Sonraki aşamalarda öksürük belirir (önce kuru, sonra kan parçacıkları içerebilen pürülan balgamla). Pulmoner damarlardaki hasar nedeniyle kanama da başlayabilir. onkolojik neoplazm. Tümör plevraya doğru büyüdüğünde ve göğsüs kafesi hasta acı çekecek şiddetli acı göğüs bölgesinde. Kanserin sonraki aşamalarında vücudun tükenmesi, vücutta ağrı (geniş organ metastazı nedeniyle) ve kilo kaybı olacaktır.

Tümör Tedavi Yöntemleri

İyi huylu bir neoplazm, yalnızca boyutu artarsa, yaşamı engellerse ve genel refahı kötüleştirirse tedavi edilmelidir. Tedavi için cerrahi kullanılır. Tümör bronş lümeninde lokalize ise, operasyon bir endoskop kullanılarak gerçekleştirilir.
Yine de, çoğu zaman, çıkarabilecekleri geleneksel bir karın ameliyatı yaparlar:

  • sadece eğitimin kendisi;
  • tümörün gövdesi ve akciğerin bir kısmı;
  • akciğer segmenti veya tüm akciğer lobu.

Operasyonun hacmi, tümörün boyutuna ve histolojik incelemenin sonuçlarına bağlı olacaktır.

Kanser şu şekilde tedavi edilir:

  • cerrahi operasyon;
  • kemoterapi;
  • radyasyon veya radyoterapi;
  • palyatif yöntemler.

Bir cerrahi operasyon sırasında, konumuna bağlı olarak çıkarılabilir:

  • tüm akciğer lobu;
  • sadece tümörün gövdesi (sözde marjinal rezeksiyon);
  • tamamen tüm akciğer - pnömonektomi;
  • sadece etkilenen akciğer değil, aynı zamanda bir tümörden muzdarip olabilecek bitişik organlar (kombine operasyon).

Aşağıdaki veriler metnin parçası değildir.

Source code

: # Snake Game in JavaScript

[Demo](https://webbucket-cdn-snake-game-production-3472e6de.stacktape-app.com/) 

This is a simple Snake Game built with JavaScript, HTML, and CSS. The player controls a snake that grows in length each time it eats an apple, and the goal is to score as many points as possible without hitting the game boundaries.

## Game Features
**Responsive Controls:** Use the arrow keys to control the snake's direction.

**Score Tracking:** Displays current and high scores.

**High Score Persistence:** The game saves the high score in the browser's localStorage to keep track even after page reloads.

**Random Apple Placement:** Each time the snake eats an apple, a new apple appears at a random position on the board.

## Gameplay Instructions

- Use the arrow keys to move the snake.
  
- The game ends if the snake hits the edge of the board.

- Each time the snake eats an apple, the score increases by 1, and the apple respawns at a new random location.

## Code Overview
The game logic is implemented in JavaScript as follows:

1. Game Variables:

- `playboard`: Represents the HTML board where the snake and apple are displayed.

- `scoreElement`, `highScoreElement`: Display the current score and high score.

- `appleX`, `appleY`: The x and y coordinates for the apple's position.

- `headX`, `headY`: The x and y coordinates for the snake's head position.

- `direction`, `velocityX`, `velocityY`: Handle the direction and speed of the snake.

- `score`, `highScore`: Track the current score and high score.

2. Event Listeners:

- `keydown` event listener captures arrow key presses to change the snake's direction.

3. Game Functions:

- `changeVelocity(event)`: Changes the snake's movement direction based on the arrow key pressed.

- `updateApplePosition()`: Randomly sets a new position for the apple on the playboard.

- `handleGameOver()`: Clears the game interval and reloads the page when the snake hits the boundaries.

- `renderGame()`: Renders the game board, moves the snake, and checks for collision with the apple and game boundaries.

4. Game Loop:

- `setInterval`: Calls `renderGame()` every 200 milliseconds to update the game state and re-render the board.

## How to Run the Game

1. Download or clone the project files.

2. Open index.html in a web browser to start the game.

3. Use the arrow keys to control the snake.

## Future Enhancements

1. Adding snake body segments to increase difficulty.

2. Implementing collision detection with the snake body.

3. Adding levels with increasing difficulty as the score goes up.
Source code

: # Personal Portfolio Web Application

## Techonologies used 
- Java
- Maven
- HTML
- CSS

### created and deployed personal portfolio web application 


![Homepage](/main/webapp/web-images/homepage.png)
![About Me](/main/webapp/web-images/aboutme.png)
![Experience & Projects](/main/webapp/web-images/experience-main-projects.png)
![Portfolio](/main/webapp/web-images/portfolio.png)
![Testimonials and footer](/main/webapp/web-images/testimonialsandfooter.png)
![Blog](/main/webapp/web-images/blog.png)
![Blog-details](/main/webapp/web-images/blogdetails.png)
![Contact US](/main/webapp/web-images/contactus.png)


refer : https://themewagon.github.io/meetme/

Kemoterapi, küçük hücreli kanserle savaşmak için kullanılır. Bu kanser türü üzerinde özellikle zararlı bir etkisi olduğu için.

Radyasyon tedavisi (tek başına veya kemoterapi ile birlikte), kanserin üçüncü ve dördüncü evrelerinde iyi sonuçlar verir. ameliyat metastaz oluşumu nedeniyle imkansızdır. Bu iki yöntemin en büyük dezavantajı, sadece kanser hücreleri üzerinde değil aynı zamanda sağlıklı insan hücreleri üzerinde de zararlı bir etkiye sahip olmalarıdır.

Son 4 aşamada palyatif tedaviler kullanılmaktadır. akciğer kanseri geniş metastaz nedeniyle hastalığı tamamen iyileştirmek imkansız olduğunda. Ancak hastanın acısını hafifletmek, ona destek olmak ve ömrünü bir nebze de olsa uzatmak mümkündür. Palyatif bakımın bir parçası olarak şunları kullanırlar: kemoterapi, cerrahi, güçlü ağrı kesiciler, radyasyon tedavisi ve diğer yöntemler.